▶ INFORMATION GIVEN
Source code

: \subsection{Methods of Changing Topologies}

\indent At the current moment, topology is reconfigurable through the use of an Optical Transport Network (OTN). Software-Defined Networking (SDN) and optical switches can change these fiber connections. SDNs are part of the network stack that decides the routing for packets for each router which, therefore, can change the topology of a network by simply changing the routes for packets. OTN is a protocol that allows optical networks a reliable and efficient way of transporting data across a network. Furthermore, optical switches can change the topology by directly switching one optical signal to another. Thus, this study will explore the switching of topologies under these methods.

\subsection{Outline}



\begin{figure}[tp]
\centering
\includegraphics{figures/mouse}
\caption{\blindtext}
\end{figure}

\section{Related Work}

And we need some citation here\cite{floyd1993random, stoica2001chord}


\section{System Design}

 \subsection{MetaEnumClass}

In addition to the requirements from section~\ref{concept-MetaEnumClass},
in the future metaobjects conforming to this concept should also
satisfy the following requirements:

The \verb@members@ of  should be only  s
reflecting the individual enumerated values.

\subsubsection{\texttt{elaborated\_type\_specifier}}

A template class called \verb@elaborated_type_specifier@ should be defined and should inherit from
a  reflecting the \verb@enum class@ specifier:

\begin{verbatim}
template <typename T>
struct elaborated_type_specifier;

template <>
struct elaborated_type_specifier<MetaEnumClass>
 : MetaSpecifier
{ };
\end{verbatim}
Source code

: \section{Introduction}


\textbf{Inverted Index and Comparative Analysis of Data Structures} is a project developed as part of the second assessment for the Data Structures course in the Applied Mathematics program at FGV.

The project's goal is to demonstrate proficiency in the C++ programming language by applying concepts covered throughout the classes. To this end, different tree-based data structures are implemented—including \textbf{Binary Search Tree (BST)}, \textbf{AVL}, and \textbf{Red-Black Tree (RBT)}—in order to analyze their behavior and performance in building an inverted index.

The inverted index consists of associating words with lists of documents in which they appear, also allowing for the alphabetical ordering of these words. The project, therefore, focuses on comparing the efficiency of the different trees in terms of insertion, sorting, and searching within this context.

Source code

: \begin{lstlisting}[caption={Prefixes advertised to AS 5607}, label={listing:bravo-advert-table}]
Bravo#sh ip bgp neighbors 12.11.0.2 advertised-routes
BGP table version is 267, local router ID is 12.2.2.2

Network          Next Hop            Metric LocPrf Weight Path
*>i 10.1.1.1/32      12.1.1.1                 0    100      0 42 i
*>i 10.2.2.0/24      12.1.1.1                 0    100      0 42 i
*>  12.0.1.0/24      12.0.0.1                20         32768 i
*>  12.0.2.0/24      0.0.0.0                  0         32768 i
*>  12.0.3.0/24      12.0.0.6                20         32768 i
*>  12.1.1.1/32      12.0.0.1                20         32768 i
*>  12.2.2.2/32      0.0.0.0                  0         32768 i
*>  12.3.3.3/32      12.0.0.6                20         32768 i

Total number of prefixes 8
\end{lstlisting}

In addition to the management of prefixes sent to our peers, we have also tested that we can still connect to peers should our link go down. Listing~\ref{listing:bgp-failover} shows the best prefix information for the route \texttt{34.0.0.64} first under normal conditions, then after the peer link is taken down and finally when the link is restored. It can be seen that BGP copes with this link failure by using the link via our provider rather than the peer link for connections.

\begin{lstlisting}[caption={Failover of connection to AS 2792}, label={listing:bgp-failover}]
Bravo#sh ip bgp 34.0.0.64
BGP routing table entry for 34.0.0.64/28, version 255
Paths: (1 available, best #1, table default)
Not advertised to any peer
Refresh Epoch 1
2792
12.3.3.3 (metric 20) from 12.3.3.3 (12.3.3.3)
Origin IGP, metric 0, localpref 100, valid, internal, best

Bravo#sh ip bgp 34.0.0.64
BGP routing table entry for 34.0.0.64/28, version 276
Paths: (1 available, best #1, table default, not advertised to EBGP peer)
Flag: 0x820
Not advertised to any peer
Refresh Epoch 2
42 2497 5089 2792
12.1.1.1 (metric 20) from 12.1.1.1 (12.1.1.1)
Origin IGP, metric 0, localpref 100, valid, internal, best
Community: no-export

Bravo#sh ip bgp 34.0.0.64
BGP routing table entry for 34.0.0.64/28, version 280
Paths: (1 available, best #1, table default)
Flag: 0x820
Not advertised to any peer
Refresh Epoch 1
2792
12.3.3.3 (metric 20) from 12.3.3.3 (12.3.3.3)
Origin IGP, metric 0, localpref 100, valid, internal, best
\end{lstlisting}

▶ WHAT YOU ARE ASKED TO DO
Using the material above, retype every line without altering it.

▶ OUTPUT OF THE EXERCISE
Source code

: \subsection{Methods of Changing Topologies}

\indent At the current moment, topology is reconfigurable through the use of an Optical Transport Network (OTN). Software-Defined Networking (SDN) and optical switches can change these fiber connections. SDNs are part of the network stack that decides the routing for packets for each router which, therefore, can change the topology of a network by simply changing the routes for packets. OTN is a protocol that allows optical networks a reliable and efficient way of transporting data across a network. Furthermore, optical switches can change the topology by directly switching one optical signal to another. Thus, this study will explore the switching of topologies under these methods.

\subsection{Outline}



\begin{figure}[tp]
\centering
\includegraphics{figures/mouse}
\caption{\blindtext}
\end{figure}

\section{Related Work}

And we need some citation here\cite{floyd1993random, stoica2001chord}


\section{System Design}

 \subsection{MetaEnumClass}

In addition to the requirements from section~\ref{concept-MetaEnumClass},
in the future metaobjects conforming to this concept should also
satisfy the following requirements:

The \verb@members@ of  should be only  s
reflecting the individual enumerated values.

\subsubsection{\texttt{elaborated\_type\_specifier}}

A template class called \verb@elaborated_type_specifier@ should be defined and should inherit from
a  reflecting the \verb@enum class@ specifier:

\begin{verbatim}
template <typename T>
struct elaborated_type_specifier;

template <>
struct elaborated_type_specifier<MetaEnumClass>
 : MetaSpecifier
{ };
\end{verbatim}
Source code

: \section{Introduction}


\textbf{Inverted Index and Comparative Analysis of Data Structures} is a project developed as part of the second assessment for the Data Structures course in the Applied Mathematics program at FGV.

The project's goal is to demonstrate proficiency in the C++ programming language by applying concepts covered throughout the classes. To this end, different tree-based data structures are implemented—including \textbf{Binary Search Tree (BST)}, \textbf{AVL}, and \textbf{Red-Black Tree (RBT)}—in order to analyze their behavior and performance in building an inverted index.

The inverted index consists of associating words with lists of documents in which they appear, also allowing for the alphabetical ordering of these words. The project, therefore, focuses on comparing the efficiency of the different trees in terms of insertion, sorting, and searching within this context.

Source code

: \begin{lstlisting}[caption={Prefixes advertised to AS 5607}, label={listing:bravo-advert-table}]
Bravo#sh ip bgp neighbors 12.11.0.2 advertised-routes
BGP table version is 267, local router ID is 12.2.2.2

Network          Next Hop            Metric LocPrf Weight Path
*>i 10.1.1.1/32      12.1.1.1                 0    100      0 42 i
*>i 10.2.2.0/24      12.1.1.1                 0    100      0 42 i
*>  12.0.1.0/24      12.0.0.1                20         32768 i
*>  12.0.2.0/24      0.0.0.0                  0         32768 i
*>  12.0.3.0/24      12.0.0.6                20         32768 i
*>  12.1.1.1/32      12.0.0.1                20         32768 i
*>  12.2.2.2/32      0.0.0.0                  0         32768 i
*>  12.3.3.3/32      12.0.0.6                20         32768 i

Total number of prefixes 8
\end{lstlisting}

In addition to the management of prefixes sent to our peers, we have also tested that we can still connect to peers should our link go down. Listing~\ref{listing:bgp-failover} shows the best prefix information for the route \texttt{34.0.0.64} first under normal conditions, then after the peer link is taken down and finally when the link is restored. It can be seen that BGP copes with this link failure by using the link via our provider rather than the peer link for connections.

\begin{lstlisting}[caption={Failover of connection to AS 2792}, label={listing:bgp-failover}]
Bravo#sh ip bgp 34.0.0.64
BGP routing table entry for 34.0.0.64/28, version 255
Paths: (1 available, best #1, table default)
Not advertised to any peer
Refresh Epoch 1
2792
12.3.3.3 (metric 20) from 12.3.3.3 (12.3.3.3)
Origin IGP, metric 0, localpref 100, valid, internal, best

Bravo#sh ip bgp 34.0.0.64
BGP routing table entry for 34.0.0.64/28, version 276
Paths: (1 available, best #1, table default, not advertised to EBGP peer)
Flag: 0x820
Not advertised to any peer
Refresh Epoch 2
42 2497 5089 2792
12.1.1.1 (metric 20) from 12.1.1.1 (12.1.1.1)
Origin IGP, metric 0, localpref 100, valid, internal, best
Community: no-export

Bravo#sh ip bgp 34.0.0.64
BGP routing table entry for 34.0.0.64/28, version 280
Paths: (1 available, best #1, table default)
Flag: 0x820
Not advertised to any peer
Refresh Epoch 1
2792
12.3.3.3 (metric 20) from 12.3.3.3 (12.3.3.3)
Origin IGP, metric 0, localpref 100, valid, internal, best
\end{lstlisting}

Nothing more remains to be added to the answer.